▶ [Your goal]: Below are the records. Retype, exactly, the lines from the first through the line with "call below also", and leave out the pictures.

[Records excerpted from a collection]

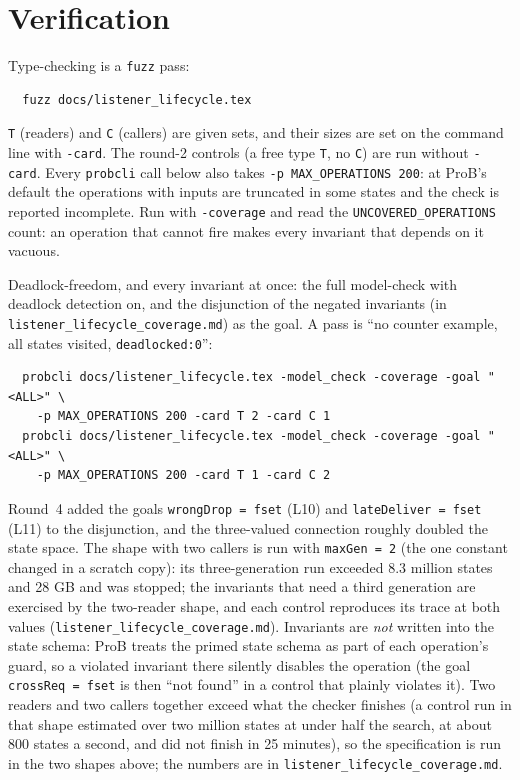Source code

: \documentclass[a4paper,10pt,fleqn]{article}
\begin{document}
\section{Verification}
\label{sec:verify}

Type-checking is a \texttt{fuzz} pass:
\begin{verbatim}
  fuzz docs/listener_lifecycle.tex
\end{verbatim}

\texttt{T} (readers) and \texttt{C} (callers) are given sets, and their sizes
are set on the command line with \texttt{-card}.  The round-2 controls (a free
type \texttt{T}, no \texttt{C}) are run without \texttt{-card}.  Every
\texttt{probcli} call below also takes \texttt{-p MAX\_OPERATIONS 200}: at
ProB's default the operations with inputs are truncated in some states and the
check is reported incomplete.  Run with \texttt{-coverage} and read the
\texttt{UNCOVERED\_OPERATIONS} count: an operation that cannot fire makes every
invariant that depends on it vacuous.

Deadlock-freedom, and every invariant at once: the full model-check with
deadlock detection on, and the disjunction of the negated invariants (in
\texttt{listener\_lifecycle\_coverage.md}) as the goal.  A pass is ``no
counter example, all states visited, \texttt{deadlocked:0}'':
\begin{verbatim}
  probcli docs/listener_lifecycle.tex -model_check -coverage -goal "<ALL>" \
    -p MAX_OPERATIONS 200 -card T 2 -card C 1
  probcli docs/listener_lifecycle.tex -model_check -coverage -goal "<ALL>" \
    -p MAX_OPERATIONS 200 -card T 1 -card C 2
\end{verbatim}
Round~4 added the goals \texttt{wrongDrop = fset} (L10) and \texttt{lateDeliver
= fset} (L11) to the disjunction, and the three-valued connection roughly
doubled the state space.  The shape with two callers is run with
\texttt{maxGen = 2} (the one constant changed in a scratch copy): its
three-generation run exceeded 8.3 million states and 28 GB and was stopped; the
invariants that need a third generation are exercised by the two-reader shape,
and each control reproduces its trace at both values
(\texttt{listener\_lifecycle\_coverage.md}).
Invariants are \emph{not} written into the state schema: ProB treats the
primed state schema as part of each operation's guard, so a violated
invariant there silently disables the operation (the goal \texttt{crossReq =
fset} is then ``not found'' in a control that plainly violates it).
Two readers and two callers together exceed what the checker finishes (a
control run in that shape estimated over two million states at under half the
search, at about 800 states a second, and did not finish in 25 minutes), so the
specification is run in the two shapes above; the numbers are in
\texttt{listener\_lifecycle\_coverage.md}.
\end{document}

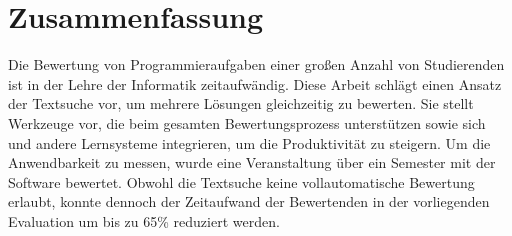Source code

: \chapter*{Zusammenfassung}


Die Bewertung von Programmieraufgaben einer großen Anzahl von Studierenden ist in der Lehre der Informatik zeitaufwändig.
Diese Arbeit schlägt einen Ansatz der Textsuche vor, um mehrere Lösungen gleichzeitig zu bewerten.
Sie stellt Werkzeuge vor, die beim gesamten Bewertungsprozess unterstützen sowie sich und andere Lernsysteme integrieren, um die Produktivität zu steigern.
Um die Anwendbarkeit zu messen, wurde eine Veranstaltung über ein Semester mit der Software bewertet.
Obwohl die Textsuche keine vollautomatische Bewertung erlaubt, konnte dennoch der Zeitaufwand der Bewertenden in der vorliegenden Evaluation um bis zu 65\% reduziert werden.
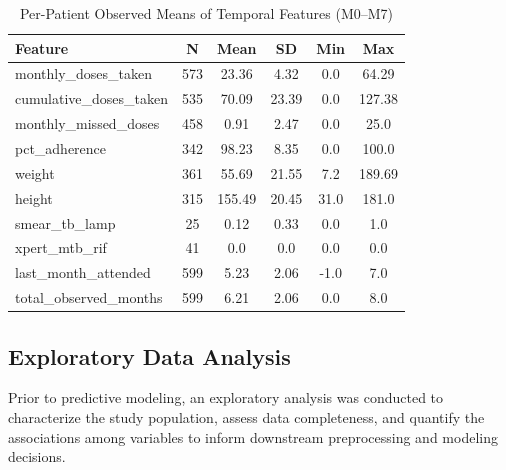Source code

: \documentclass[12pt]{article}
\begin{document}
\begin{table}[htbp]

\caption{Per-Patient Observed Means of Temporal Features (M0–M7)}
\label{tab:temporal_feature_descriptive_stats}
\begin{tabular}{lccccc}

\toprule

Feature & N & Mean & SD & Min & Max \\

\midrule

monthly\_doses\_taken & 573 & 23.36 & 4.32 & 0.0 & 64.29 \\
cumulative\_doses\_taken & 535 & 70.09 & 23.39 & 0.0 & 127.38 \\
monthly\_missed\_doses & 458 & 0.91 & 2.47 & 0.0 & 25.0 \\
pct\_adherence & 342 & 98.23 & 8.35 & 0.0 & 100.0 \\
weight & 361 & 55.69 & 21.55 & 7.2 & 189.69 \\
height & 315 & 155.49 & 20.45 & 31.0 & 181.0 \\
smear\_tb\_lamp & 25 & 0.12 & 0.33 & 0.0 & 1.0 \\
xpert\_mtb\_rif & 41 & 0.0 & 0.0 & 0.0 & 0.0 \\
last\_month\_attended & 599 & 5.23 & 2.06 & -1.0 & 7.0 \\
total\_observed\_months & 599 & 6.21 & 2.06 & 0.0 & 8.0 \\

\bottomrule

\end{tabular}

\end{table}



\subsection{Exploratory Data Analysis}

Prior to predictive modeling, an exploratory analysis was conducted to characterize the study population, assess data completeness, and quantify the associations among variables to inform downstream preprocessing and modeling decisions.
\end{document}

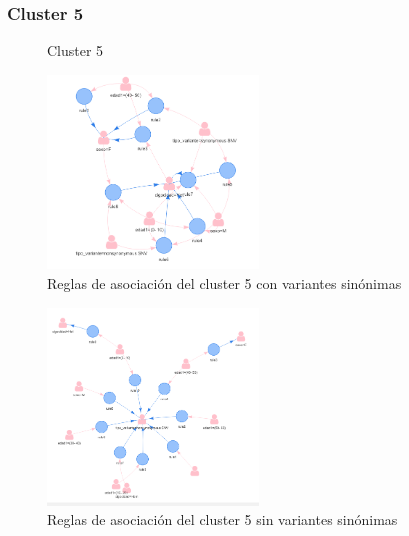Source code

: \subsubsection*{Cluster 5}

\begin{figure}[H]
	\centering
	\caption{Cluster 5} \label{fig:c5}
\end{figure}

\begin{figure}[H]
	\centering
	\includegraphics[width=0.5\textwidth]{Kap4/reglas5_1}
	\caption{Reglas de asociación del cluster 5 con variantes sinónimas} \label{fig:r5}
\end{figure}

\begin{figure}[H]
	\centering
	\includegraphics[width=0.5\textwidth]{Kap4/reglas5_2}
	\caption{Reglas de asociación del cluster 5 sin variantes sinónimas} \label{fig:re5}
\end{figure}

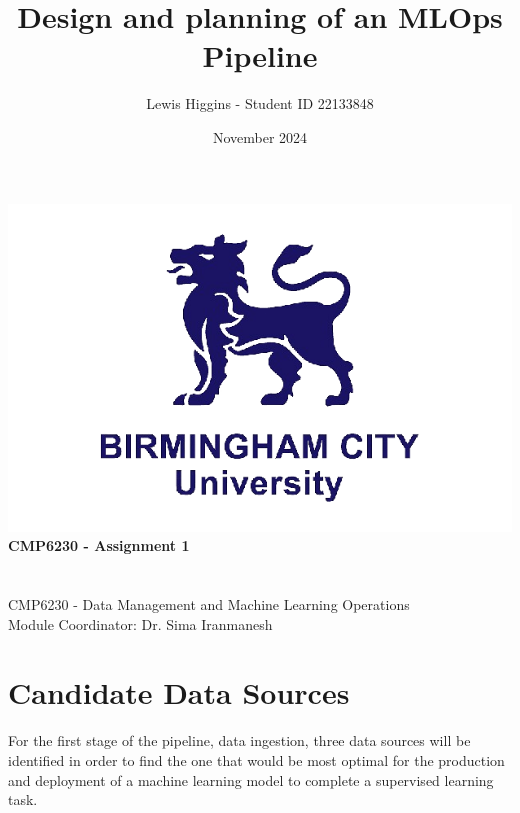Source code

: \documentclass[12pt]{report}
\title{Design and planning of an MLOps Pipeline}
\author{Lewis Higgins - Student ID 22133848}
\date{November 2024}
\begin{document}
\makeatletter
\begin{titlepage}
    \begin{center}
        \includegraphics[width=0.7\linewidth]{BCU}\\[4ex]
        {\huge \bfseries CMP6230 - Assignment 1}\\[2ex]
        {\large \bfseries  \@title}\\[50ex]
        {\@author}\\[2ex]
        {CMP6230 - Data Management and Machine Learning Operations}\\[2ex]
        {Module Coordinator: Dr. Sima Iranmanesh}\\[10ex]
    \end{center}
\end{titlepage}
\makeatother
\thispagestyle{empty}
\newpage


\setcounter{page}{0}


\tableofcontents
\thispagestyle{empty}




\chapter{Candidate Data Sources}
For the first stage of the pipeline, data ingestion, three data sources will be identified in order to find 
the one that would be most optimal for the production and deployment of a machine learning model to complete 
a supervised learning task.
\end{document}
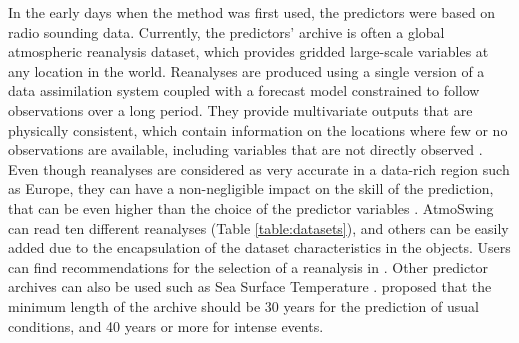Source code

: \documentclass[review]{elsarticle}
\begin{document}
In the early days when the method was first used, the predictors were based on radio sounding data. Currently, the predictors' archive is often a global atmospheric reanalysis dataset, which provides gridded large-scale variables at any location in the world. Reanalyses are produced using a single version of a data assimilation system coupled with a forecast model constrained to follow observations over a long period. They provide multivariate outputs that are physically consistent, which contain information on the locations where few or no observations are available, including variables that are not directly observed \citep{Gelaro2017}. Even though reanalyses are considered as very accurate in a data-rich region such as Europe, they can have a non-negligible impact on the skill of the prediction, that can be even higher than the choice of the predictor variables \cite{Dayon2015, Horton2018b}. AtmoSwing can read ten different reanalyses (Table \ref{table:datasets}), and others can be easily added due to the encapsulation of the dataset characteristics in the objects. Users can find recommendations for the selection of a reanalysis in \cite{Horton2018b}. Other predictor archives can also be used such as Sea Surface Temperature \citep[SST, ][]{Reynolds2007}. \citet{Bontron2004} proposed that the minimum length of the archive should be 30 years for the prediction of usual conditions, and 40 years or more for intense events.
\end{document}
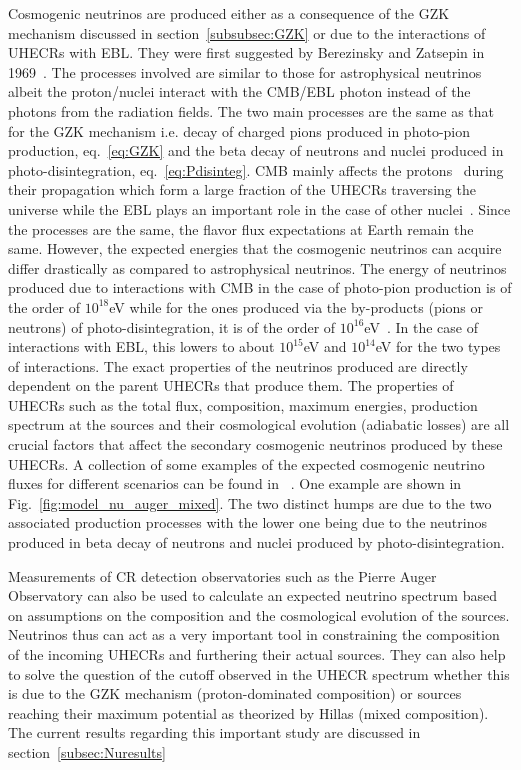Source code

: Cosmogenic neutrinos are produced either as a consequence of the \gls{GZK} mechanism discussed in section~\ref{subsubsec:GZK} or due to the interactions of \glspl{UHECR} with \gls{EBL}. They were first suggested by Berezinsky and Zatsepin in 1969~\cite{Berezinsky:1970xj}. The processes involved are similar to those for astrophysical neutrinos albeit the proton/nuclei interact with the CMB/EBL photon instead of the photons from the radiation fields. The two main processes are the same as that for the GZK mechanism i.e. decay of charged pions produced in photo-pion production, eq.~\ref{eq:GZK} and the beta decay of neutrons and nuclei produced in photo-disintegration, eq.~\ref{eq:Pdisinteg}. \gls{CMB} mainly affects the protons~\cite{Ehlert_2024} during their propagation which form a large fraction of the \glspl{UHECR} traversing the universe while the EBL plays an important role in the case of other nuclei~\cite{Aloisio_2015}. 
Since the processes are the same, the flavor flux expectations at Earth remain the same. However, the expected energies that the cosmogenic neutrinos can acquire differ drastically as compared to astrophysical neutrinos. The energy of neutrinos produced due to interactions with \gls*{CMB} in the case of photo-pion production is of the order of $10^{18}$eV while for the ones produced via the by-products (pions or neutrons) of photo-disintegration, it is of the order of $10^{16}$eV~\cite{Aloisio_2015}. In the case of interactions with \gls*{EBL}, this lowers to about $10^{15}$eV and $10^{14}$eV for the two types of interactions. 
The exact properties of the neutrinos produced are directly dependent on the parent \glspl*{UHECR} that produce them. The properties of \glspl{UHECR} such as the total flux, composition, maximum energies, production spectrum at the sources and their cosmological evolution (adiabatic losses) are all crucial factors that affect the  secondary cosmogenic neutrinos produced by these \glspl*{UHECR}. A collection of some examples of the expected cosmogenic neutrino fluxes for different scenarios can be found in ~\cite{KAMPERT2012660,AlvesBatista:2018zui,Heinze:2019jou}. One example are shown in Fig.~\ref{fig:model_nu_auger_mixed}. The two distinct humps are due to the two associated production processes with the lower one being due to the neutrinos produced in beta decay of neutrons and nuclei produced by photo-disintegration. 

Measurements of \gls*{CR} detection observatories such as the Pierre Auger Observatory can also be used to calculate an expected neutrino spectrum based on assumptions on the composition and the cosmological evolution of the sources. Neutrinos thus can act as a very important tool in constraining the composition of the incoming \glspl*{UHECR} and furthering their actual sources. They can also help to solve the question of the cutoff observed in the \gls*{UHECR} spectrum whether this is due to the \gls*{GZK} mechanism (proton-dominated composition) or sources reaching their maximum potential as theorized by Hillas (mixed composition). The current results regarding this important study are discussed in section~\ref{subsec:Nuresults}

▶ [Worked solution]:
Source code

: \documentclass[a4paper,10pt,fleqn]{article}
\begin{document}
\section{Verification}
\label{sec:verify}

Type-checking is a \texttt{fuzz} pass:
\begin{verbatim}
  fuzz docs/listener_lifecycle.tex
\end{verbatim}

\texttt{T} (readers) and \texttt{C} (callers) are given sets, and their sizes
are set on the command line with \texttt{-card}.  The round-2 controls (a free
type \texttt{T}, no \texttt{C}) are run without \texttt{-card}.  Every
\texttt{probcli} call below also takes \texttt{-p MAX\_OPERATIONS 200}: at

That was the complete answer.